* **Information supplied**
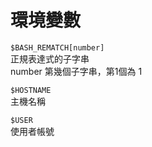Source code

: # 環境變數

`$BASH_REMATCH[number]`  
正規表達式的子字串  
number 第幾個子字串，第1個為 1

`$HOSTNAME`  
主機名稱

`$USER`  
使用者帳號

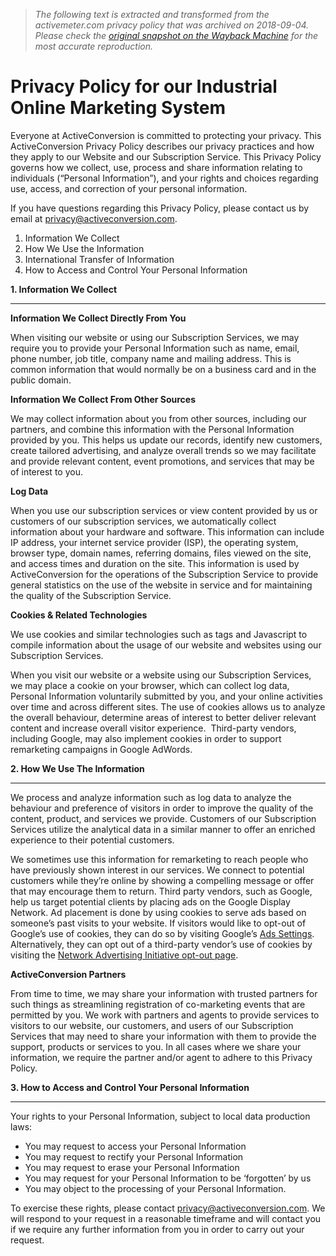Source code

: > *The following text is extracted and transformed from the activemeter.com privacy policy that was archived on 2018-09-04. Please check the [original snapshot on the Wayback Machine](https://web.archive.org/web/20180904094138id_/https%3A//www.activeconversion.com/privacy) for the most accurate reproduction.*

# Privacy Policy for our Industrial Online Marketing System

Everyone at ActiveConversion is committed to protecting your privacy. This ActiveConversion Privacy Policy describes our privacy practices and how they apply to our Website and our Subscription Service. This Privacy Policy governs how we collect, use, process and share information relating to individuals (“Personal Information”), and your rights and choices regarding use, access, and correction of your personal information.

If you have questions regarding this Privacy Policy, please contact us by email at [privacy@activeconversion.com](mailto:privacy@activeconversion.com).

  1. Information We Collect
  2. How We Use the Information
  3. International Transfer of Information
  4. How to Access and Control Your Personal Information



****1\. Information We Collect****

* * *

**Information We Collect Directly From You**

When visiting our website or using our Subscription Services, we may require you to provide your Personal Information such as name, email, phone number, job title, company name and mailing address. This is common information that would normally be on a business card and in the public domain.

**Information We Collect From Other Sources**

We may collect information about you from other sources, including our partners, and combine this information with the Personal Information provided by you. This helps us update our records, identify new customers, create tailored advertising, and analyze overall trends so we may facilitate and provide relevant content, event promotions, and services that may be of interest to you.

**Log Data**

When you use our subscription services or view content provided by us or customers of our subscription services, we automatically collect information about your hardware and software. This information can include IP address, your internet service provider (ISP), the operating system, browser type, domain names, referring domains, files viewed on the site, and access times and duration on the site. This information is used by ActiveConversion for the operations of the Subscription Service to provide general statistics on the use of the website in service and for maintaining the quality of the Subscription Service.

**Cookies & Related Technologies**

We use cookies and similar technologies such as tags and Javascript to compile information about the usage of our website and websites using our Subscription Services. 

When you visit our website or a website using our Subscription Services, we may place a cookie on your browser, which can collect log data, Personal Information voluntarily submitted by you, and your online activities over time and across different sites. The use of cookies allows us to analyze the overall behaviour, determine areas of interest to better deliver relevant content and increase overall visitor experience.  Third-party vendors, including Google, may also implement cookies in order to support remarketing campaigns in Google AdWords.

****2\. How We Use The Information****

* * *

We process and analyze information such as log data to analyze the behaviour and preference of visitors in order to improve the quality of the content, product, and services we provide. Customers of our Subscription Services utilize the analytical data in a similar manner to offer an enriched experience to their potential customers.

We sometimes use this information for remarketing to reach people who have previously shown interest in our services. We connect to potential customers while they’re online by showing a compelling message or offer that may encourage them to return. Third party vendors, such as Google, help us target potential clients by placing ads on the Google Display Network. Ad placement is done by using cookies to serve ads based on someone’s past visits to your website. If visitors would like to opt-out of Google’s use of cookies, they can do so by visiting Google’s [Ads Settings](http://www.google.com/settings/ads). Alternatively, they can opt out of a third-party vendor’s use of cookies by visiting the [Network Advertising Initiative opt-out page](http://www.networkadvertising.org/managing/opt_out.asp).

**ActiveConversion Partners**

From time to time, we may share your information with trusted partners for such things as streamlining registration of co-marketing events that are permitted by you. We work with partners and agents to provide services to visitors to our website, our customers, and users of our Subscription Services that may need to share your information with them to provide the support, products or services to you. In all cases where we share your information, we require the partner and/or agent to adhere to this Privacy Policy.

****3\. How to Access and Control Your Personal Information****

* * *

Your rights to your Personal Information, subject to local data production laws:

  * You may request to access your Personal Information
  * You may request to rectify your Personal Information
  * You may request to erase your Personal Information
  * You may request for your Personal Information to be ‘forgotten’ by us
  * You may object to the processing of your Personal Information.



To exercise these rights, please contact [privacy@activeconversion.com](mailto:privacy@activeconversion.com). We will respond to your request in a reasonable timeframe and will contact you if we require any further information from you in order to carry out your request.
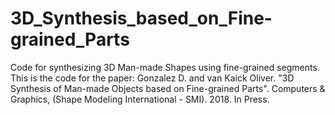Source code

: # 3D_Synthesis_based_on_Fine-grained_Parts
Code for synthesizing 3D Man-made Shapes using fine-grained segments. This is the code for the paper: 
Gonzalez D. and van Kaick Oliver. "3D Synthesis of Man-made Objects based on Fine-grained Parts". Computers & Graphics, (Shape Modeling International - SMI). 2018. In Press.

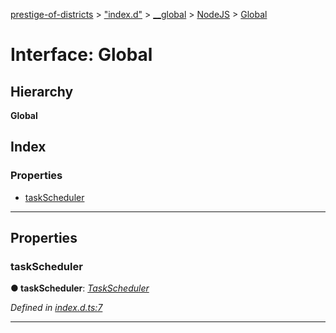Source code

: [prestige-of-districts](../README.md) > ["index.d"](../modules/_index_d_.md) > [__global](../modules/_index_d_.__global.md) > [NodeJS](../modules/_index_d_.__global.nodejs.md) > [Global](../interfaces/_index_d_.__global.nodejs.global.md)

# Interface: Global

## Hierarchy

**Global**

## Index

### Properties

* [taskScheduler](_index_d_.__global.nodejs.global.md#taskscheduler)

---

## Properties

<a id="taskscheduler"></a>

###  taskScheduler

**● taskScheduler**: *[TaskScheduler](../classes/_libs_taskscheduler_index_.taskscheduler.md)*

*Defined in [index.d.ts:7](https://github.com/YarosJ/prestige-of-districts/blob/a1ae45e/index.d.ts#L7)*

___

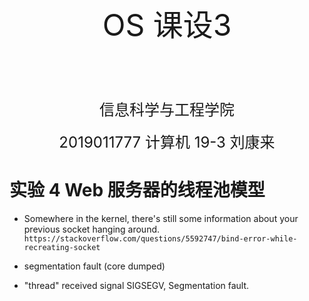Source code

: <br/>
<br/>
<br/>
<br/>

<div align='center'><font size = '7'> OS 课设3 </font></div>

<br/>
<br/>
<br/>
<br/>
<br/>

<div align='center'><font size = '5'> 信息科学与工程学院 </font></div>

<br/>

<div align='center'><font size = '5'> 2019011777 计算机 19-3 刘康来 </font></div>

<div STYLE="page-break-after: always;"></div>

# 实验 4 Web 服务器的线程池模型

- Somewhere in the kernel, there's still some information about your previous socket hanging around. 
`https://stackoverflow.com/questions/5592747/bind-error-while-recreating-socket`

- segmentation fault (core dumped)
- "thread" received signal SIGSEGV, Segmentation fault.
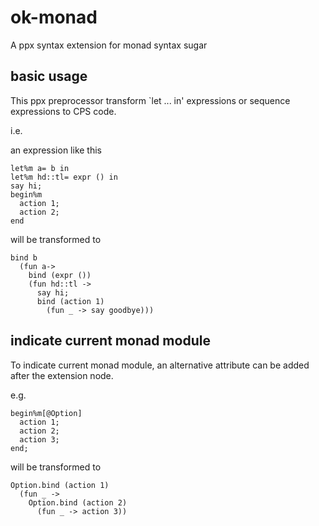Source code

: # ok-monad

A ppx syntax extension for monad syntax sugar

## basic usage

This ppx preprocessor transform `let ... in' expressions or sequence expressions to CPS code. 

i.e.

an expression like this

    let%m a= b in
    let%m hd::tl= expr () in
    say hi;
    begin%m
      action 1;
      action 2;
    end

will be transformed to

    bind b
      (fun a->
        bind (expr ())
        (fun hd::tl ->
          say hi;
          bind (action 1)
            (fun _ -> say goodbye)))

## indicate current monad module

To indicate current monad module, an alternative attribute can be added after the extension node.

e.g.

    begin%m[@Option]
      action 1;
      action 2;
      action 3;
    end;

will be transformed to

    Option.bind (action 1)
      (fun _ ->
        Option.bind (action 2)
          (fun _ -> action 3))

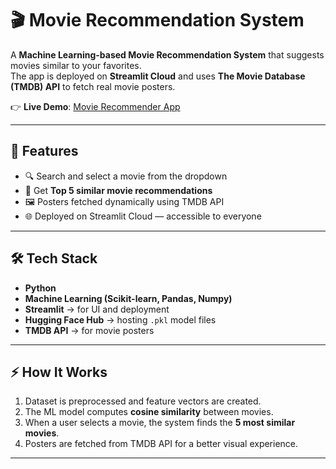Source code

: # 🎬 Movie Recommendation System

A **Machine Learning-based Movie Recommendation System** that suggests movies similar to your favorites.  
The app is deployed on **Streamlit Cloud** and uses **The Movie Database (TMDB) API** to fetch real movie posters.  

👉 **Live Demo**: [Movie Recommender App](https://movie-recommendation-system-f7eebe7g8uwdgfy2auxxje.streamlit.app/)

---

## 🚀 Features
- 🔍 Search and select a movie from the dropdown  
- 🎥 Get **Top 5 similar movie recommendations**  
- 🖼️ Posters fetched dynamically using TMDB API  
- 🌐 Deployed on Streamlit Cloud — accessible to everyone  

---

## 🛠️ Tech Stack
- **Python**
- **Machine Learning (Scikit-learn, Pandas, Numpy)**
- **Streamlit** → for UI and deployment
- **Hugging Face Hub** → hosting `.pkl` model files
- **TMDB API** → for movie posters  

---


## ⚡ How It Works
1. Dataset is preprocessed and feature vectors are created.  
2. The ML model computes **cosine similarity** between movies.  
3. When a user selects a movie, the system finds the **5 most similar movies**.  
4. Posters are fetched from TMDB API for a better visual experience.  

---


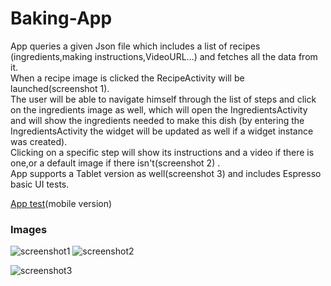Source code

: # Baking-App
App queries a given Json file which includes a list of recipes  
(ingredients,making instructions,VideoURL...) and fetches all the data from it.  
When a recipe image is clicked the RecipeActivity will be launched(screenshot 1).  
The user will be able to navigate himself through the list of steps and click on the ingredients image as well, 
which will open the IngredientsActivity and will show the ingredients needed to make this dish 
(by entering the IngredientsActivity the widget will be updated as well if a widget instance was created).  
Clicking on a specific step will show its instructions and a video if there is one,or a default image if there isn't(screenshot 2) .  
App supports a Tablet version as well(screenshot 3) and includes Espresso basic UI tests.  

[App test](https://www.youtube.com/watch?v=-72S_3uvr6c)(mobile version)  

### Images

![screenshot1](https://image.ibb.co/fqmvK6/screenshot1small.png)
![screenshot2](https://image.ibb.co/gOYHz6/screenshot2small.png)  

![screenshot3](https://image.ibb.co/czvamm/screenshot3small.jpg)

* **Your instructions**
Exactly the lines from the line containing "- 🌐 Deployed" to the end of the records need to be copied, both ends included, with pictures left out.

* **Response**
- 🌐 Deployed on Streamlit Cloud — accessible to everyone  

---

## 🛠️ Tech Stack
- **Python**
- **Machine Learning (Scikit-learn, Pandas, Numpy)**
- **Streamlit** → for UI and deployment
- **Hugging Face Hub** → hosting `.pkl` model files
- **TMDB API** → for movie posters  

---


## ⚡ How It Works
1. Dataset is preprocessed and feature vectors are created.  
2. The ML model computes **cosine similarity** between movies.  
3. When a user selects a movie, the system finds the **5 most similar movies**.  
4. Posters are fetched from TMDB API for a better visual experience.  

---


Source code

: # Baking-App
App queries a given Json file which includes a list of recipes  
(ingredients,making instructions,VideoURL...) and fetches all the data from it.  
When a recipe image is clicked the RecipeActivity will be launched(screenshot 1).  
The user will be able to navigate himself through the list of steps and click on the ingredients image as well, 
which will open the IngredientsActivity and will show the ingredients needed to make this dish 
(by entering the IngredientsActivity the widget will be updated as well if a widget instance was created).  
Clicking on a specific step will show its instructions and a video if there is one,or a default image if there isn't(screenshot 2) .  
App supports a Tablet version as well(screenshot 3) and includes Espresso basic UI tests.  

[App test](https://www.youtube.com/watch?v=-72S_3uvr6c)(mobile version)  

### Images

![screenshot1](https://image.ibb.co/fqmvK6/screenshot1small.png)
![screenshot2](https://image.ibb.co/gOYHz6/screenshot2small.png)  

![screenshot3](https://image.ibb.co/czvamm/screenshot3small.jpg)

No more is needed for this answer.